Miles and Jasper both had cameras. All of us took pictures of each other taking pictures of each other. A year-long “Hacienda” membership for Margaret and I includes free admission for our grandkids (all four of them) and 5 IMAX tickets anytime we go. And there’s more! This is no small potatoes.
We wandered the halls, looked up in the rafters and then into the face of a Texas Air Force WWII plane, held the virtual fate of an eighteenth century sailing ship in our hands, watched a film about Texas cowboys in the movies, slapped the bronze behind of a giant buffalo, and headed to the museum’s IMAX Theater.
TRAIN TIME!  and suddenly we were immersed in 45 minutes of scenery and education and up-close stories from the freight yards of Chicago, Los Angeles and Seattle, and even better the 5,000 miles in between with avalanches, floods, and the everyday life. Always eventful, never quite the same. I don’t remember a more enjoyable IMAX movie. Just check out the trailer.
The Lord keeps all who love him. He is near to all who call upon him.
Blue Bell ice cream in the Star Café, a few more pictures inside and out, and we headed home just barely ahead of rush hour. I hope these Friday adventures go on for a long long time.
We had to get home a little early for our afternoon nap. Our Sunday School class (Empty Nesters) Fun Chairman scheduled a “Friday Night Bites” at Maggiano’s, which is not really a bite-size place, being a renowned Italian restaurant with dark wood, high ceilings, and plenty of Italians in fancy suits. Forty of us signed up, and we got there early enough for Happy Hour.
Jesus went through a field of grain on a sabbath.
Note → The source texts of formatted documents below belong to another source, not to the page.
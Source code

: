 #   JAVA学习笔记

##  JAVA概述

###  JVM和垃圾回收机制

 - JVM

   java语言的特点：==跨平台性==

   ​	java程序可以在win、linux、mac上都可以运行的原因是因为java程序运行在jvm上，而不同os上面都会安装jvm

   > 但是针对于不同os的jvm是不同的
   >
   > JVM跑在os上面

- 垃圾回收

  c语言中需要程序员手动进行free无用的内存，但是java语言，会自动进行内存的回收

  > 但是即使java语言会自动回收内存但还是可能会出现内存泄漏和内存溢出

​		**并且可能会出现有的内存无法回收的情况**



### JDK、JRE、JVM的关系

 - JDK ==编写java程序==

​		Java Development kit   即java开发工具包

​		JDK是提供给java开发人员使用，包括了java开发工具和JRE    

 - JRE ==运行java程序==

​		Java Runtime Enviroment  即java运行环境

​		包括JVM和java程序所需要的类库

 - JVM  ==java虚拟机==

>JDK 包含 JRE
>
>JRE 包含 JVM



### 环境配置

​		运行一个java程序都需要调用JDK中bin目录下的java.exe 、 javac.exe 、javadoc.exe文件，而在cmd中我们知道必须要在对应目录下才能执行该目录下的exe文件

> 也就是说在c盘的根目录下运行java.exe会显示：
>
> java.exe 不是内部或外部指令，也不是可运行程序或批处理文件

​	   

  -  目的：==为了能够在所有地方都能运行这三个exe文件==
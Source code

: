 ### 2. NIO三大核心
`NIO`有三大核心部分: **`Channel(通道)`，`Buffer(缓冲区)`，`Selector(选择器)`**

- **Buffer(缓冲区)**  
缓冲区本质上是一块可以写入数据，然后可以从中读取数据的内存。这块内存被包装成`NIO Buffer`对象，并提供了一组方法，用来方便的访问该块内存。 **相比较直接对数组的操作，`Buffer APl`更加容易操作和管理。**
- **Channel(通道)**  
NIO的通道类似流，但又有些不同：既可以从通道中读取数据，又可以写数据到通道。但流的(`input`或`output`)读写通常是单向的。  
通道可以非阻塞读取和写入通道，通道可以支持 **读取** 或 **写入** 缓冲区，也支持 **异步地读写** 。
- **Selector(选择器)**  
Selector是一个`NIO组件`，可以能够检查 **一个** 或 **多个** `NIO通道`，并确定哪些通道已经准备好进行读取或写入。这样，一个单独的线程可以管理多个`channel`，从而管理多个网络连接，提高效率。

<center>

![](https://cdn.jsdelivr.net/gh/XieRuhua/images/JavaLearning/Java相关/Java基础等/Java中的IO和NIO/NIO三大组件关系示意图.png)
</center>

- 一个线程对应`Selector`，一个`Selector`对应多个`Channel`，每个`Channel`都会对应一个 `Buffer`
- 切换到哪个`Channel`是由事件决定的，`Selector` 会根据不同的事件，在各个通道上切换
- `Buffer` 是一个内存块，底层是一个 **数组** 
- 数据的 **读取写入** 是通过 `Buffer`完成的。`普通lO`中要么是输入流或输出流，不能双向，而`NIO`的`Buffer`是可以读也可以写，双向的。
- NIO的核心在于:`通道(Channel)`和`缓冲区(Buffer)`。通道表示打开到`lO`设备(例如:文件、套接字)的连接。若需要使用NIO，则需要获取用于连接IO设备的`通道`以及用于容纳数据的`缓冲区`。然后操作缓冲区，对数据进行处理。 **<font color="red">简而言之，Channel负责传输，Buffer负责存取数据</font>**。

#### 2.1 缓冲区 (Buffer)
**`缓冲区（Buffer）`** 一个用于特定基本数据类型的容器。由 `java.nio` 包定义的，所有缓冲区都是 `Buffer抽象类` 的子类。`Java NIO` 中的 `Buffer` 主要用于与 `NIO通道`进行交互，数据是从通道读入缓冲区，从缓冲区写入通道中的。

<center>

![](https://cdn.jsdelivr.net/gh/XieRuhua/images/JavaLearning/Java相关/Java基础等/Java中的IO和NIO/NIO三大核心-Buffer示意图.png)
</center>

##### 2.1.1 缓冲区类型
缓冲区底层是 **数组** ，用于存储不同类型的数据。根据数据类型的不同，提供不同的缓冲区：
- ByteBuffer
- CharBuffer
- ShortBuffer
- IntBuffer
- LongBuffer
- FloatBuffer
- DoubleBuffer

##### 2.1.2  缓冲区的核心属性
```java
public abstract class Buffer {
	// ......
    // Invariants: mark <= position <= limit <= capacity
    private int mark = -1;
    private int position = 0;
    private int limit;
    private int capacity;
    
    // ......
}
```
His disciples were picking heads of grain, rubbing them in their hands and eating the grain.
Chicken piccata, shrimp alfredo, dessert bites, and great stories, getting to know our friends a little better, sharing tales from Scotland, Iowa and the great state of Illinois.
Our young kiddos were a joy to be with today, though, and we realized that our regular Friday morning and afternoon adventures with them were sweet, and that we would choose those times over regular Friday night dinner dates, even at some of the best restaurants in the world.